Saved entries
◇ ◇ ◇
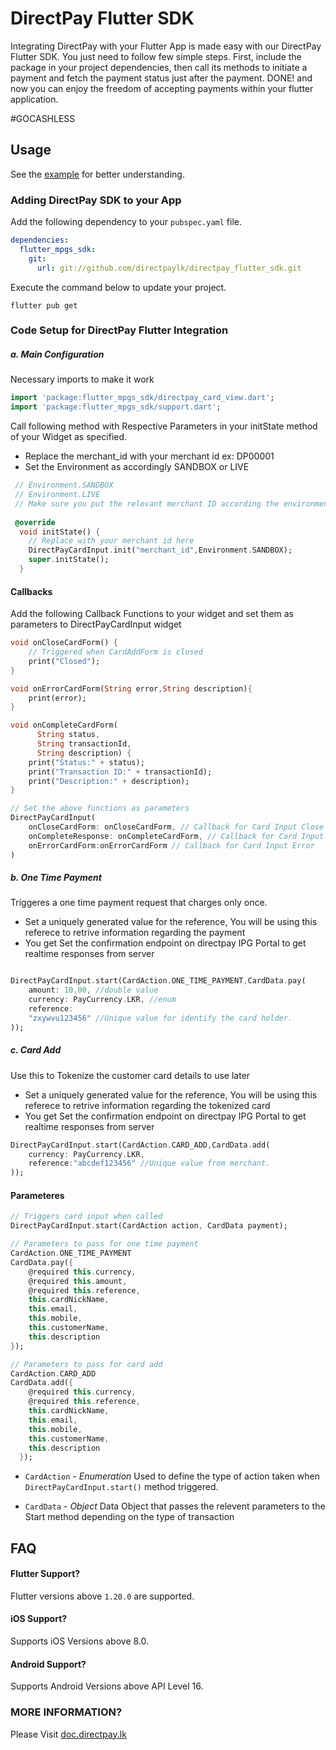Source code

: 
# DirectPay Flutter SDK

Integrating DirectPay with your Flutter App is made easy with our DirectPay Flutter SDK. You just need to follow few simple steps. First, include the package in your project dependencies, then call its methods to initiate a payment and fetch the payment status just after the payment. DONE! and now you can enjoy the freedom of accepting payments within your flutter application. 

#GOCASHLESS

## Usage ##

See the [example](https://github.com/directpaylk/directpay_flutter_sdk_example) for better understanding. 

### Adding DirectPay SDK to your App ###

Add the following dependency to your `pubspec.yaml` file.
```yaml
dependencies:
  flutter_mpgs_sdk:
    git:
      url: git://github.com/directpaylk/directpay_flutter_sdk.git
```

Execute the command below to update your project.

```
flutter pub get
```

###  Code Setup for DirectPay Flutter Integration ### 

##### a. Main Configuration #####

Necessary imports to make it work
```dart
import 'package:flutter_mpgs_sdk/directpay_card_view.dart';
import 'package:flutter_mpgs_sdk/support.dart';
```

Call following method with Respective Parameters in your initState method of your Widget as specified.
* Replace the merchant_id with your merchant id ex: DP00001
* Set the Environment as accordingly SANDBOX or LIVE
```dart
 // Environment.SANDBOX
 // Environment.LIVE
 // Make sure you put the relevant merchant ID according the environment
 
 @override
  void initState() {
    // Replace with your merchant id here
    DirectPayCardInput.init("merchant_id",Environment.SANDBOX);
    super.initState();
  }

```

#### Callbacks ####

Add the following Callback Functions to your widget and set them as parameters to DirectPayCardInput widget

```dart
void onCloseCardForm() {
    // Triggered when CardAddForm is closed
    print("Closed");
}

void onErrorCardForm(String error,String description){
    print(error);
}

void onCompleteCardForm(
      String status,
      String transactionId,
      String description) {
    print("Status:" + status);
    print("Transaction ID:" + transactionId);
    print("Description:" + description);
}

// Set the above functions as parameters
DirectPayCardInput(
    onCloseCardForm: onCloseCardForm, // Callback for Card Input Close
    onCompleteResponse: onCompleteCardForm, // Callback for Card Input Complete
    onErrorCardForm:onErrorCardForm // Callback for Card Input Error
)
```


##### b. One Time Payment #####

Triggeres a one time payment request that charges only once.
* Set a uniquely generated value for the reference, You will be using this referece to retrive information regarding the payment
* You get Set the confirmation endpoint on directpay IPG Portal to get realtime responses from server

```dart

DirectPayCardInput.start(CardAction.ONE_TIME_PAYMENT,CardData.pay(
    amount: 10.00, //double value
    currency: PayCurrency.LKR, //enum
    reference:
    "zxywvu123456" //Unique value for identify the card holder.
));
```

##### c. Card Add #####

Use this to Tokenize the customer card details to use later

* Set a uniquely generated value for the reference, You will be using this referece to retrive information regarding the tokenized card
* You get Set the confirmation endpoint on directpay IPG Portal to get realtime responses from server

```dart
DirectPayCardInput.start(CardAction.CARD_ADD,CardData.add(
    currency: PayCurrency.LKR,
    reference:"abcdef123456" //Unique value from merchant.
));
```


#### Parameteres ####

```dart
// Triggers card input when called
DirectPayCardInput.start(CardAction action, CardData payment);

// Parameters to pass for one time payment
CardAction.ONE_TIME_PAYMENT
CardData.pay({
    @required this.currency,
    @required this.amount,
    @required this.reference,
    this.cardNickName,
    this.email,
    this.mobile,
    this.customerName,
    this.description
});

// Parameters to pass for card add
CardAction.CARD_ADD
CardData.add({
    @required this.currency,
    @required this.reference,
    this.cardNickName,
    this.email,
    this.mobile,
    this.customerName,
    this.description
  });

```

- `CardAction` - _Enumeration_
Used to define the type of action taken when `DirectPayCardInput.start()` method triggered.

- `CardData` - _Object_
Data Object that passes the relevent parameters to the Start method depending on the type of transaction


## FAQ ##

#### Flutter Support? ####

Flutter versions above `1.20.0` are supported.

#### iOS Support? ####

Supports iOS Versions above 8.0.

#### Android Support? #### 

Supports Android Versions above API Level 16.


### MORE INFORMATION? ### 

Please Visit [doc.directpay.lk](doc.directpay.lk)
◇ ◇ ◇
ASSIGNMENT
For the string "amount", search the preceding data and copy every line that includes it.

TASK OUTPUT
    amount: 10.00, //double value
    @required this.amount,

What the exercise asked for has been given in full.